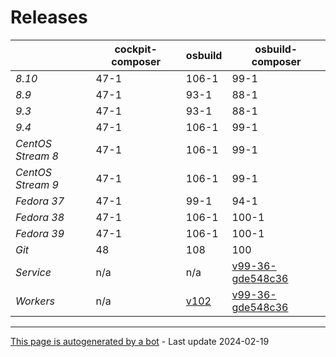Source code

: # Releases
|       | cockpit-composer    | osbuild    | osbuild-composer    |
|-------|---------------------|------------|---------------------|
*8.10* | 47-1 | 106-1 | 99-1
*8.9* | 47-1 | 93-1 | 88-1
*9.3* | 47-1 | 93-1 | 88-1
*9.4* | 47-1 | 106-1 | 99-1
*CentOS Stream 8* | 47-1 | 106-1 | 99-1
*CentOS Stream 9* | 47-1 | 106-1 | 99-1
*Fedora 37* | 47-1 | 99-1 | 94-1
*Fedora 38* | 47-1 | 106-1 | 100-1
*Fedora 39* | 47-1 | 106-1 | 100-1
*Git* | 48 | 108 | 100
*Service* | n/a | n/a | [v99-36-gde548c36](https://github.com/osbuild/osbuild-composer/compare/v99-36-gde548c36...main)
*Workers* | n/a | [v102](https://github.com/osbuild/osbuild/compare/v102...main) | [v99-36-gde548c36](https://github.com/osbuild/osbuild-composer/compare/v99-36-gde548c36...main)

---

[This page is autogenerated by a bot](https://gitlab.cee.redhat.com/osbuild/guides-bot/-/blob/main/release_overview.py) - Last update 2024-02-19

# # # # #

EXERCISE:
Copy the whole of the material above exactly, and exclude every picture.

OUTPUT:
Source code

: # Releases
|       | cockpit-composer    | osbuild    | osbuild-composer    |
|-------|---------------------|------------|---------------------|
*8.10* | 47-1 | 106-1 | 99-1
*8.9* | 47-1 | 93-1 | 88-1
*9.3* | 47-1 | 93-1 | 88-1
*9.4* | 47-1 | 106-1 | 99-1
*CentOS Stream 8* | 47-1 | 106-1 | 99-1
*CentOS Stream 9* | 47-1 | 106-1 | 99-1
*Fedora 37* | 47-1 | 99-1 | 94-1
*Fedora 38* | 47-1 | 106-1 | 100-1
*Fedora 39* | 47-1 | 106-1 | 100-1
*Git* | 48 | 108 | 100
*Service* | n/a | n/a | [v99-36-gde548c36](https://github.com/osbuild/osbuild-composer/compare/v99-36-gde548c36...main)
*Workers* | n/a | [v102](https://github.com/osbuild/osbuild/compare/v102...main) | [v99-36-gde548c36](https://github.com/osbuild/osbuild-composer/compare/v99-36-gde548c36...main)

---

[This page is autogenerated by a bot](https://gitlab.cee.redhat.com/osbuild/guides-bot/-/blob/main/release_overview.py) - Last update 2024-02-19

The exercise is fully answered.